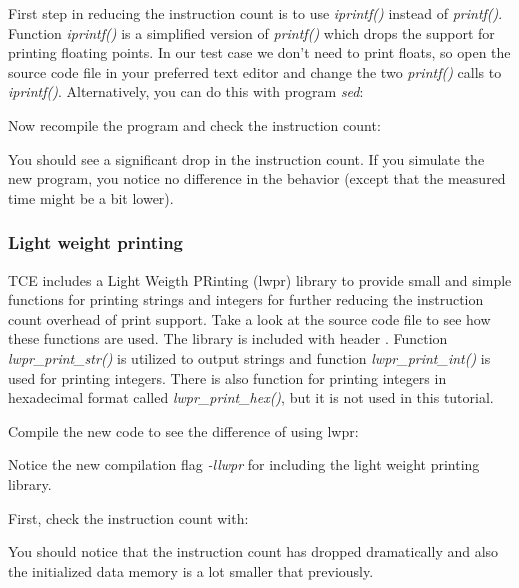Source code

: \documentclass[twoside]{tceusermanual}
\begin{document}
First step in reducing the instruction count is to use
\textit{iprintf()} instead of \textit{printf()}. Function
\textit{iprintf()} is a simplified version of \textit{printf()} which
drops the support for printing floating points. In our test case we
don't need to print floats, so open the source code file
 in your preferred text editor and change the two
\textit{printf()} calls to \textit{iprintf()}. Alternatively, you can
do this with program \textit{sed}:


Now recompile the program and check the instruction count:



You should see a significant drop in the instruction count. If you
simulate the new program, you notice no difference in the behavior
(except that the measured time might be a bit lower).

\subsubsection{Light weight printing}

TCE includes a Light Weigth PRinting (lwpr) library to provide small
and simple functions for printing strings and integers for further
reducing the instruction count overhead of print support. Take a look
at the source code file  to see how these
functions are used. The library is included with header .
Function \textit{lwpr\_print\_str()} is utilized to output strings and
function \textit{lwpr\_print\_int()} is used for printing
integers. There is also function for printing integers in hexadecimal
format called \textit{lwpr\_print\_hex()}, but it is not used in this
tutorial.

Compile the new code to see the difference of using lwpr:


Notice the new compilation flag \textit{-llwpr} for including the light
weight printing library.

First, check the instruction count with:


You should notice that the instruction count has dropped dramatically
and also the initialized data memory is a lot smaller that previously.
\end{document}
____________________
- **Instructions for the task**: Each line that holds the string "First" counts once. Give the total for the listing and nothing else.

- **Solution to this exercise**: 2